From 9c6cb11713742d1e316fabcf440d705d9ca1972e Mon Sep 17 00:00:00 2001
From: Stuart Axelbrooke <stuart@axelbrooke.com>
Date: Sun, 30 Nov 2025 16:05:18 +0800
Subject: [PATCH] add thoughts on wants for data retention

---
 docs/ideas/2025-11-30_wants-for-data-retention.md | 12 ++++++++++++
 1 file changed, 12 insertions(+)
 create mode 100644 docs/ideas/2025-11-30_wants-for-data-retention.md

diff --git a/docs/ideas/2025-11-30_wants-for-data-retention.md b/docs/ideas/2025-11-30_wants-for-data-retention.md
new file mode 100644
index 0000000..1ad5058
--- /dev/null
+++ b/docs/ideas/2025-11-30_wants-for-data-retention.md
@@ -0,0 +1,12 @@
+
+- You can't keep building partitions forever
+  - Space runs out for literal data, costs increase as data value decreases for old data
+  - Memory runs out for indexes over partitions, e.g. in databuild itself
+- We could introduce vacuuming?
+- We could introduce partition want expiry callbacks?

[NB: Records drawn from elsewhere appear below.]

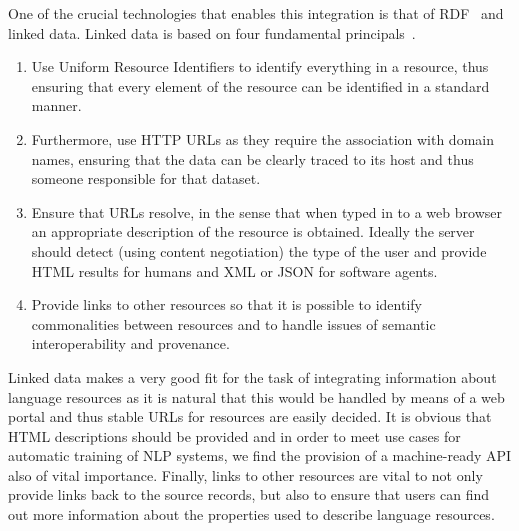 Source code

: \documentclass[smallextended]{svjour3}       %
\begin{document}
One of the crucial technologies that enables this integration is that of
RDF~\cite{klyne2006resource} and linked data. Linked data is based on four fundamental
principals~\cite{bizer2009linked}.

\begin{enumerate}
    \item Use Uniform Resource Identifiers to identify everything in a resource,
        thus ensuring that every element of the resource can be identified in a
        standard manner.
    \item Furthermore, use HTTP URLs as they require the association with domain
        names, ensuring that the data can
        be clearly traced to its host and thus someone responsible for that
        dataset.
    \item Ensure that URLs resolve, in the sense that when typed in to a web
        browser an appropriate description of the resource is obtained. Ideally
        the server should detect (using content negotiation) the type of the
        user and provide HTML results for humans and XML or JSON for software
        agents.
    \item Provide links to other resources so that it is possible to identify
        commonalities between resources and to handle issues of semantic
        interoperability and provenance.
\end{enumerate}

Linked data makes a very good fit for the task of integrating information about
language resources as it is natural that this would be handled by means of a web
portal and thus stable URLs for resources are easily decided. It is obvious that
HTML descriptions should be provided and in order to meet use cases for
automatic training of NLP systems, we find the provision of a machine-ready API
also of vital importance. Finally, links to other resources are vital to not
only provide links back to the source records, but also to ensure that users can
find out more information about the properties used to describe language resources.
\end{document}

+- Jobs and job runs as partition edge transitions?
+- Do we even want to delete partition entries? Can just wait till this is a problem.
+- Partition want expiry events also enable non-event level reaction, e.g. vacuum for all events between time T1 and T2.
+- RISK! If partition to partition data deps (via jobs that change, etc) are not canonical/stable:
+  - We cannot assert the necessity of upstream partitions for anything longer than the initial job time to success (because it may have changed)
+  - To make this valuable, we need to be able to assume that the reads/data deps from a singular parameterized job run are durable, because then we can propagate want times and have a durable "why does this partition need to exist"